Open jayfk opened 7 years ago

jayfk commented 7 years ago

Pipfiles are on its way to be a thing.

It'd great if pyup could support this as soon as the internal API is stable: https://github.com/pypa/pipfile/pull/57

gsemet commented 7 years ago

+1. Pyup should be able to read Pipfile.lock and update versions in it.

wdv4758h commented 6 years ago

any update ?

tony commented 6 years ago

Just moved to Pipfile on a few projects. Totally forgot about pyup

audiolion commented 6 years ago

is there any schedule for supporting Pipfiles?

austinmcconnell commented 6 years ago

I'll chime in as another who would love pipfile support. They're fantastic! I'm planning on switching all my personal projects to use pipfiles.

jayfk commented 6 years ago

How exactly are you currently using pipenv in your projects?

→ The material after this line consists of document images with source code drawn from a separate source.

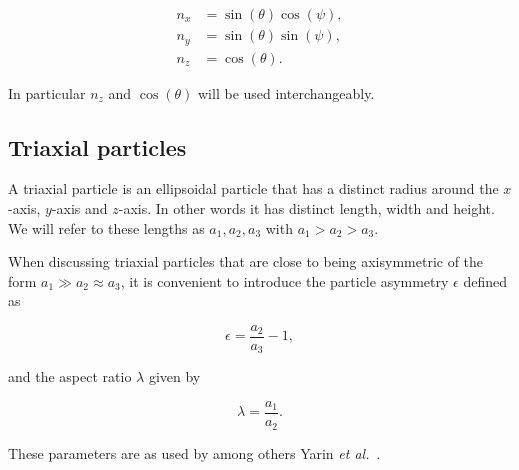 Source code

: \begin{subequations}\label{eq:nzEq}
\begin{align}
n_x 	&= \sin(\theta)\cos(\psi), \\
n_y 	&= \sin(\theta)\sin(\psi),\\
n_z		&= \cos(\theta).
\end{align}
\end{subequations}

\noindent In particular $n_z$ and $\cos(\theta)$ will be used interchangeably.

\subsection{Triaxial particles}
A triaxial particle is an ellipsoidal particle that has a distinct radius around the $x$-axis, $y$-axis and $z$-axis. In other words it has distinct length, width and height. We will refer to these lengths as $a_1, a_2, a_3$ with $a_1 > a_2 > a_3$.


When discussing triaxial particles that are close to being axisymmetric of the form $a_1 \gg a_2 \approx a_3$, it is convenient to introduce the particle asymmetry $\epsilon$ defined as

\begin{equation}\label{eq:epsilon}
\epsilon = \frac{a_2}{a_3} - 1,
\end{equation}

\noindent and the aspect ratio $\lambda$ given by

\begin{equation}\label{eq:lambda}
\lambda = \frac{a_1}{a_2}.
\end{equation}

These parameters are as used by among others Yarin \emph{et al.}~\cite{Yarin}.



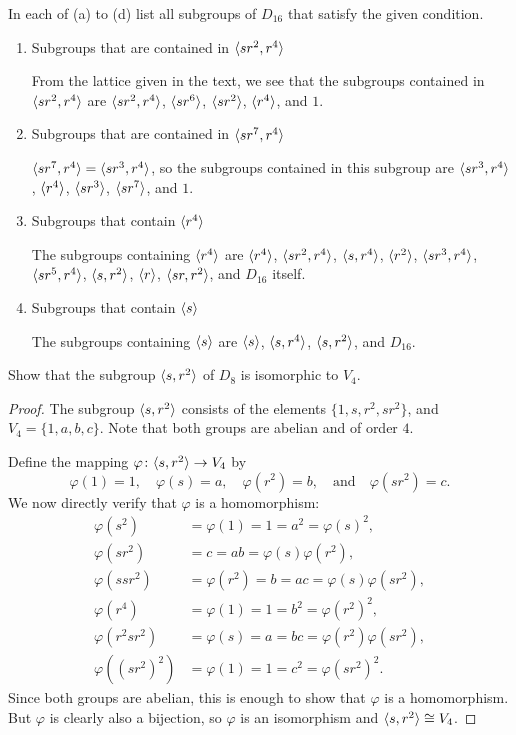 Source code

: In each of (a) to (d) list all subgroups of $D_{16}$ that
satisfy the given condition.
\begin{enumerate}
\item Subgroups that are contained in $\langle{sr^2,r^4}\rangle$
  \begin{solution}
    From the lattice given in the text, we see that the subgroups
    contained in $\langle{sr^2,r^4}\rangle$ are $\langle{sr^2,r^4}\rangle$, $\langle{sr^6}\rangle$,
    $\langle{sr^2}\rangle$, $\langle{r^4}\rangle$, and $1$.
  \end{solution}
\item Subgroups that are contained in $\langle{sr^7, r^4}\rangle$
  \begin{solution}
    $\langle{sr^7, r^4}\rangle = \langle{sr^3, r^4}\rangle$, so the subgroups contained in
    this subgroup are $\langle{sr^3, r^4}\rangle$, $\langle{r^4}\rangle$, $\langle{sr^3}\rangle$,
    $\langle{sr^7}\rangle$, and $1$.
  \end{solution}
\item Subgroups that contain $\langle{r^4}\rangle$
  \begin{solution}
    The subgroups containing $\langle{r^4}\rangle$ are $\langle{r^4}\rangle$,
    $\langle{sr^2,r^4}\rangle$, $\langle{s,r^4}\rangle$, $\langle{r^2}\rangle$, $\langle{sr^3,r^4}\rangle$,
    $\langle{sr^5,r^4}\rangle$, $\langle{s, r^2}\rangle$, $\langle{r}\rangle$, $\langle{sr, r^2}\rangle$, and
    $D_{16}$ itself.
  \end{solution}
\item Subgroups that contain $\langle{s}\rangle$
  \begin{solution}
    The subgroups containing $\langle{s}\rangle$ are $\langle{s}\rangle$, $\langle{s,r^4}\rangle$,
    $\langle{s,r^2}\rangle$, and $D_{16}$.
  \end{solution}
\end{enumerate}

 Show that the subgroup $\langle{s, r^2}\rangle$ of $D_8$ is
isomorphic to $V_4$.
\begin{proof}
  The subgroup $\langle{s, r^2}\rangle$ consists of the elements
  $\{1, s, r^2, sr^2\}$, and $V_4 = \{1, a, b, c\}$. Note that both
  groups are abelian and of order $4$.

  Define the mapping $\varphi\colon\langle{s,r^2}\rangle\to V_4$ by
  \begin{equation*}
    \varphi(1) = 1,
    \quad
    \varphi(s) = a,
    \quad
    \varphi(r^2) = b,
    \quad\text{and}\quad
    \varphi(sr^2) = c.
  \end{equation*}
  We now directly verify that $\varphi$ is a homomorphism:
  \begin{align*}
    \varphi(s^2) &= \varphi(1) = 1 = a^2 = \varphi(s)^2, \\
    \varphi(sr^2) &= c = ab = \varphi(s)\varphi(r^2), \\
    \varphi(ssr^2) &= \varphi(r^2) = b = ac = \varphi(s)\varphi(sr^2), \\
    \varphi(r^4) &= \varphi(1) = 1 = b^2 = \varphi(r^2)^2, \\
    \varphi(r^2sr^2) &= \varphi(s) = a = bc = \varphi(r^2)\varphi(sr^2), \\
    \varphi((sr^2)^2) &= \varphi(1) = 1 = c^2 = \varphi(sr^2)^2.
  \end{align*}
  Since both groups are abelian, this is enough to show that $\varphi$
  is a homomorphism. But $\varphi$ is clearly also a bijection, so
  $\varphi$ is an isomorphism and $\langle{s,r^2}\rangle\cong V_4$.
\end{proof}
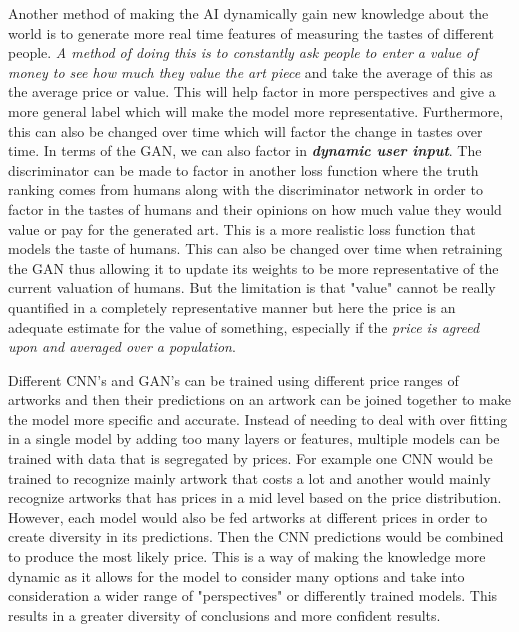 \documentclass{article}
\begin{document}
Another method of making the AI dynamically gain new knowledge about the world is to generate more real time features of measuring the tastes of different people.  \emph{A method of doing this is to constantly ask people to enter a value of money to see how much they value the art piece} and take the average of this as the average price or value. This will help factor in more perspectives and give a more general label which will make the model more representative. Furthermore, this can also be changed over time which will factor the change in tastes over time. In terms of the GAN, we can also factor in \textbf{\emph{dynamic user input}}. The discriminator can be made to factor in another loss function where the truth ranking comes from humans along with the discriminator network in order to factor in the tastes of humans and their opinions on how much value they would value or pay for the generated art. This is a more realistic loss function that models the taste of humans. This can also be changed over time when retraining the GAN thus allowing it to update its weights to be more representative of the current valuation of humans. But the limitation is that "value" cannot be really quantified in a completely representative manner but here the price is an adequate estimate for the value of something, especially if the \emph{price is agreed upon and averaged over a population}. \newline  

Different CNN's and GAN's can be trained using different price ranges of artworks and then their predictions on an artwork can be joined together to make the model more specific and accurate. Instead of needing to deal with over fitting in a single model by adding too many layers or features, multiple models can be trained with data that is segregated by prices. For example one CNN would be trained to recognize mainly artwork that costs a lot and another would mainly recognize artworks that has prices in a mid level based on the price distribution. However, each model would also be fed artworks at different prices in order to create diversity in its predictions. Then the CNN predictions would be combined to produce the most likely price. This is a way of making the knowledge more dynamic as it allows for the model to consider many options and take into consideration a wider range of "perspectives" or differently trained models. This results in a greater diversity of conclusions and more confident results. 
 
\end{document}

Are you pinning your dependencies in your Pipfile? Are you committing Pipfile.lock to git? Best practices?

chris48s commented 6 years ago

I'd say the usage is similar to other package managers that use a lock file like composer (or npm more recently):

https://github.com/pypa/pipenv/issues/598

austinmcconnell commented 6 years ago

My usage is slightly different for applications, but not my much. I don't pin versions in the Pipfile (I use "*" to match all), but I do commit the lockfile. That way I get the same deterministic installs across environments, but it's also easy to upgrade all packages and second-order dependencies with pipenv update.

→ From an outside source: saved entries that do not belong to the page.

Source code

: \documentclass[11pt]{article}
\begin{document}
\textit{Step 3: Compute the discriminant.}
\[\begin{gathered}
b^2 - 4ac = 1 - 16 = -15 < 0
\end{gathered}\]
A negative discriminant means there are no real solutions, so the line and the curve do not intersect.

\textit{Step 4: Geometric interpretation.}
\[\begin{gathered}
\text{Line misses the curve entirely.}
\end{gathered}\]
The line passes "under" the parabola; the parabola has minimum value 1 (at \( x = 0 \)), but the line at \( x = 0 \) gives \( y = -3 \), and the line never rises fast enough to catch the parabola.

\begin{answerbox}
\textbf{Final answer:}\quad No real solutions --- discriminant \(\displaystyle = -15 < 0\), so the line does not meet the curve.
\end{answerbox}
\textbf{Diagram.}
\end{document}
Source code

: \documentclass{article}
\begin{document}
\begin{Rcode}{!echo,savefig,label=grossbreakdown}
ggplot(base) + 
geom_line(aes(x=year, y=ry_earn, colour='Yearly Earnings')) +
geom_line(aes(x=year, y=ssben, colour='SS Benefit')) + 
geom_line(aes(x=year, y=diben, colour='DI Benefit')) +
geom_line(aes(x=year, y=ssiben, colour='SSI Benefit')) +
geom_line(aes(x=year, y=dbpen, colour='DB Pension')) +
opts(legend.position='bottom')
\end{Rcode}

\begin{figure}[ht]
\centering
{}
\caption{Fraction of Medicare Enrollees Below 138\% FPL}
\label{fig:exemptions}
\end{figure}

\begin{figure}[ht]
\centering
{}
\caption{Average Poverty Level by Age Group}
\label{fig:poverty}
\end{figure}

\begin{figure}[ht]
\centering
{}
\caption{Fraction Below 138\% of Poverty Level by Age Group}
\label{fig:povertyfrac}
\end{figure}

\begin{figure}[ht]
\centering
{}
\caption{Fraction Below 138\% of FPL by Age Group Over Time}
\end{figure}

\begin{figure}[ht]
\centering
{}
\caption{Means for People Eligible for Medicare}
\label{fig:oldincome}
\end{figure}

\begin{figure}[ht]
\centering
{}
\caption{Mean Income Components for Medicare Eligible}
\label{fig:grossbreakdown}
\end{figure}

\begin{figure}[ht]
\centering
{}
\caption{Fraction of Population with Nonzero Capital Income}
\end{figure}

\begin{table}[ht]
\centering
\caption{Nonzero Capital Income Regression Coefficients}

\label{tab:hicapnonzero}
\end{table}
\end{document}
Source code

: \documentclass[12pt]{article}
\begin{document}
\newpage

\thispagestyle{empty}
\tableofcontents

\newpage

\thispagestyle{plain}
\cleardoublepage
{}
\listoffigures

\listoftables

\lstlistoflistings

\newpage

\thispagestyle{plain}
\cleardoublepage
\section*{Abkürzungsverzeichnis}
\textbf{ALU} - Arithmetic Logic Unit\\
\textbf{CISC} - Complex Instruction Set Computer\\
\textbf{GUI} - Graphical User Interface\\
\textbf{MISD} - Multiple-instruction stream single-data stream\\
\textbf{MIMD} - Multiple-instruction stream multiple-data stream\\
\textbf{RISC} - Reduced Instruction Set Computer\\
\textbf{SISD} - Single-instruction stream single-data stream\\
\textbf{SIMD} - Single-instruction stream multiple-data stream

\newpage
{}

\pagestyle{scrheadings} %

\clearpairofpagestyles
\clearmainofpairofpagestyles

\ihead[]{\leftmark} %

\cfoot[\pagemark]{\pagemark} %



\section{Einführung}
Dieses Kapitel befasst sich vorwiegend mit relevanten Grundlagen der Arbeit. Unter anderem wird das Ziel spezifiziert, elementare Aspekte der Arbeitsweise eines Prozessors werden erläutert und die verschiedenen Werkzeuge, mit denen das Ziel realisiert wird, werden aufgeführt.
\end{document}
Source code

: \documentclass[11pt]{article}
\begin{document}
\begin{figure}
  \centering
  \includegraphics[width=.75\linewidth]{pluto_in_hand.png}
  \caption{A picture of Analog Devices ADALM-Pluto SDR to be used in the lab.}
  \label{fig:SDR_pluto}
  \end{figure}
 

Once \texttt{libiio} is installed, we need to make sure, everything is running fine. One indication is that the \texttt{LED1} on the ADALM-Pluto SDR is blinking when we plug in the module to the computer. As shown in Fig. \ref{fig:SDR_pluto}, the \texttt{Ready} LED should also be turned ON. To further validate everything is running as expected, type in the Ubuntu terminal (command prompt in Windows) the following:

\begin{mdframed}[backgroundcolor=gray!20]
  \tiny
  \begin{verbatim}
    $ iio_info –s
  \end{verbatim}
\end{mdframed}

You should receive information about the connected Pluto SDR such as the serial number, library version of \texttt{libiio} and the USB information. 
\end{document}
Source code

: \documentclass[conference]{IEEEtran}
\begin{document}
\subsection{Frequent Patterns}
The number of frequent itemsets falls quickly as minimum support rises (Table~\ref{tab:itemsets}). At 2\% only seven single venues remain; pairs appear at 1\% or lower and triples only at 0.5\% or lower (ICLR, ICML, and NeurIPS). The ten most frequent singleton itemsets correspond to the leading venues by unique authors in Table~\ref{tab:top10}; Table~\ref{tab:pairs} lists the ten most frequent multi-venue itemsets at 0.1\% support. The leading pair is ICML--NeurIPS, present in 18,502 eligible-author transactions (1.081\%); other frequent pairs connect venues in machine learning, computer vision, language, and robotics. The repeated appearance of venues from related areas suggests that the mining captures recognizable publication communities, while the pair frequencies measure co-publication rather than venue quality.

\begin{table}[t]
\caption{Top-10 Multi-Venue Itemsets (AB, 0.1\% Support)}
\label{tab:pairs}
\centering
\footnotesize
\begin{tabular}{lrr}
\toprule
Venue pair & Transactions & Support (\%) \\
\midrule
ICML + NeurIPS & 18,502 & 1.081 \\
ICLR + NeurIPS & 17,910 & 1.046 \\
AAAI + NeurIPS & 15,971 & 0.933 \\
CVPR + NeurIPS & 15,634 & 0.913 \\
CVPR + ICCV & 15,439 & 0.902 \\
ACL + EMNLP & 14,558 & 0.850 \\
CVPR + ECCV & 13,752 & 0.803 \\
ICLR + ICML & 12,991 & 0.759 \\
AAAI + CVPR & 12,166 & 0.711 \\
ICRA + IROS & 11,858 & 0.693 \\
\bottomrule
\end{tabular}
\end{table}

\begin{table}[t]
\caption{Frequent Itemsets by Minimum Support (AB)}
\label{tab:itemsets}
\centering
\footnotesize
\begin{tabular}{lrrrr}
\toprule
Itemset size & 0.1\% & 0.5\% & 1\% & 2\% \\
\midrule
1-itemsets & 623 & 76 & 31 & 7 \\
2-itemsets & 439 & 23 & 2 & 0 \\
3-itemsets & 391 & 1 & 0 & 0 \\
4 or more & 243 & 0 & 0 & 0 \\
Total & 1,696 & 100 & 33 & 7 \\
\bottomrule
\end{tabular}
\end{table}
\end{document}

I first learned about this "requirements-to-freeze" design philosophy in an article on Kenneth Reitz website here and adapted it to pipfiles.

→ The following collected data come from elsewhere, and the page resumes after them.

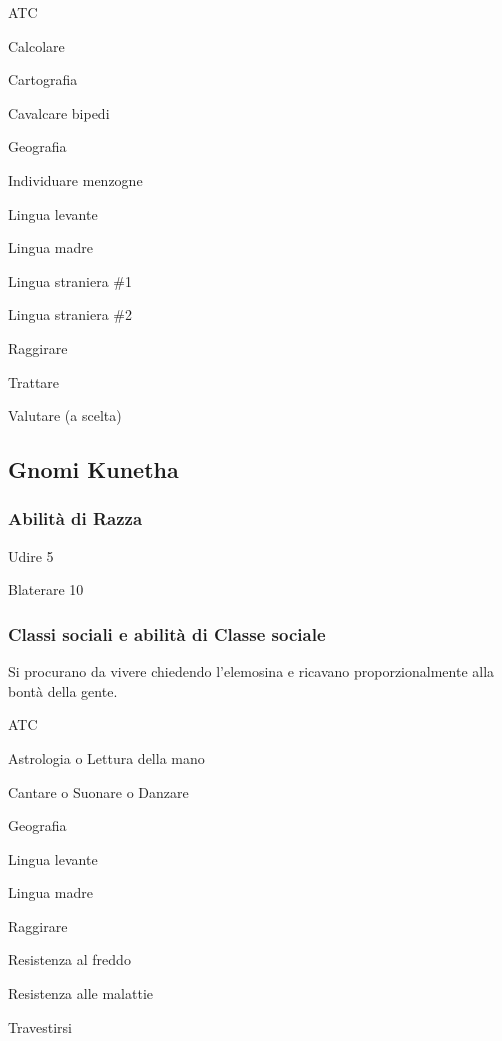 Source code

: \begin{abilist}
\item ATC
\item Calcolare
\item Cartografia
\item Cavalcare bipedi
\item Geografia
\item Individuare menzogne
\item Lingua levante
\item Lingua madre
\item Lingua straniera \#1
\item Lingua straniera \#2
\item Raggirare
\item Trattare
\item Valutare (a scelta)
\end{abilist}

\subsection{Gnomi Kunetha}

\minmaxgnomi

\subsubsection{Abilit\`a di Razza} 
\begin{abilist}
\item Udire 5
\item  Blaterare 10
\end{abilist}

\subsubsection{Classi sociali e abilit\`a di Classe sociale}


Si procurano da vivere chiedendo l'elemosina e ricavano
proporzionalmente alla bont\`a della gente.

\begin{abilist}
\item ATC
\item Astrologia o Lettura della mano
\item Cantare o Suonare o Danzare
\item Geografia
\item Lingua levante
\item Lingua madre
\item Raggirare
\item Resistenza al freddo
\item Resistenza alle malattie
\item Travestirsi
\end{abilist}

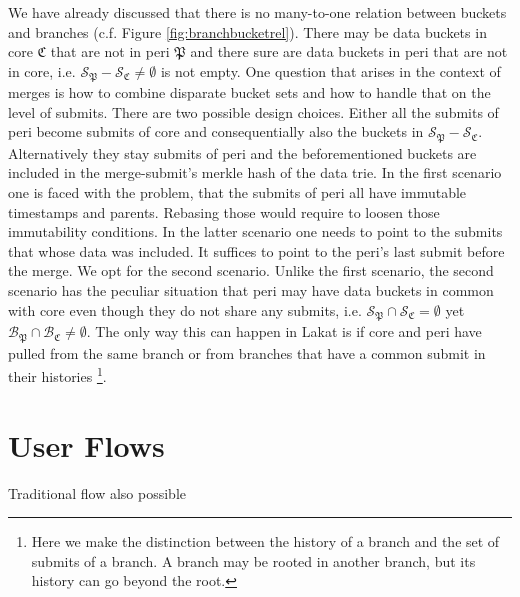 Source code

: \documentclass[14pt]{article}
\begin{document}
We have already discussed that there is no many-to-one relation between buckets and branches (c.f. Figure \ref{fig:branchbucketrel}). There may be data buckets in core $\mathfrak C$ that are not in peri $\mathfrak P$ and there sure are data buckets in peri that are not in core, i.e. $\mathcal S_{\mathfrak P}-\mathcal S_{\mathfrak C}\neq \emptyset$ is not empty. 
One question that arises in the context of merges is how to combine disparate bucket sets and how to handle that on the level of submits. There are two possible design choices. Either all the submits of peri become submits of core and consequentially also the buckets in $\mathcal S_{\mathfrak P}-\mathcal S_{\mathfrak C}$. Alternatively they stay submits of peri and the beforementioned buckets are included in the merge-submit's merkle hash of the data trie. In the first scenario one is faced with the problem, that the submits of peri all have immutable timestamps and parents. Rebasing those would require to loosen those immutability conditions. In the latter scenario one needs to point to the submits that whose data was included. It suffices to point to the peri's last submit before the merge. We opt for the second scenario. Unlike the first scenario, the second scenario has the peculiar situation that peri may have data buckets in common with core even though they do not share any submits, i.e. $\mathcal S_{\mathfrak P}\cap\mathcal S_{\mathfrak C}= \emptyset$ yet $\mathcal B_{\mathfrak P}\cap\mathcal B_{\mathfrak C}\neq \emptyset$. The only way this can happen in Lakat is if core and peri have pulled from the same branch or from branches that have a common submit in their histories \footnote{Here we make the distinction between the history of a branch and the set of submits of a branch. A branch may be rooted in another branch, but its history can go beyond the root.}. 

% 
% 
% 
% 
% 
% 



\section{User Flows}


Traditional flow also possible
\end{document}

I agree with what @chris48s said regarding pipfiles in packages.

gsemet commented 6 years ago

My usage is slightly different for applications, but not my much. I don't pin versions in the Pipfile (I use "*" to match all), but I do commit the lockfile That's is the standard way of using Pipfile. you lock in Pipfile only in case of big imcompatibility between 2 modules. But it is always best to work by range and operators (>=, <=,...) in pipfile.

I also recommend to commit the lock file for application (you want to freeze all the dependencies so when user installs the python application, it installs exactly what the developer validated). For libs, you don't commit the lock files. I also generate manually the requirements.txt so external services that does not support Pipfile yet can still work (using pipenv-to-requirements.)

jayfk commented 6 years ago

Okay, I'm currently working on basic support for Pipfiles. Still need to write some tests, but it's looking good so far.

One thing that will be horrible to support though is the combination pinned Pipfile + commited Pipfile.lock. This combination will force the bot to update the hash in Pipfile.lock on every update, resulting in merge conflicts if there's more than one update available.

I wrote about this potential issue in https://github.com/pypa/pipfile/issues/9#event-1232401690.

gsemet commented 6 years ago

hash is optional, you may not update it (just safer)

jayfk commented 6 years ago

I've just pushed experimental support for pipenv to pyup.io. If you are using the CLI, you'll need to install from master.

To enable it, simply add your Pipfiles to your .pyup.yml:

requirements:
  - Pipfile
  - Pipfile.lock

The update should cover most of pipenvs workflows, but there are some caveats:

Other than that, it should be pretty usable.

gsemet commented 6 years ago

I see the following error (link):

Error
Unknown Error
edmorley commented 6 years ago

Thank you for your work on this!

The bot won't respect ranges set in a Pipfile when updating the Pipfile.lock.

Unfortunately this is a blocker for us, since we have a few deps that have to be held back (eg Django<2 until we finish our Python 3 migration).

The bot won't update the hash in Pipfile.lock.

Is it just the overall lockfile hash that remains unchanged, or the per-package hashes? With our current requirements files, we make use of pip's hash-checking mode, so would need the latter.

What impact does not updating the overall lockfile hash have?

gsemet commented 6 years ago

hash is not that mandatory (it's the pypi server that exposes these hash). They however allow verification of integrity of the retrieve packet.

For the range/freeze syntax issue, it is kind of mandatory, limiting for any reason some version is perfectly legit, especially when need to banish a corrupted or vulnerable version.

si14 commented 6 years ago

Hey @jayfk! First of all, thanks for your great work! is there a chance to see full hash & range support in pyup in a near future? No pressure, just wondering so we can plan things around.

djbrown commented 3 years ago

For me Pipfile and Pipfile.lock are analyzed correctly with correct hash values. Also there weren't any comments/complaints in years. @jayfk @rafaelpivato maybe close this feature request?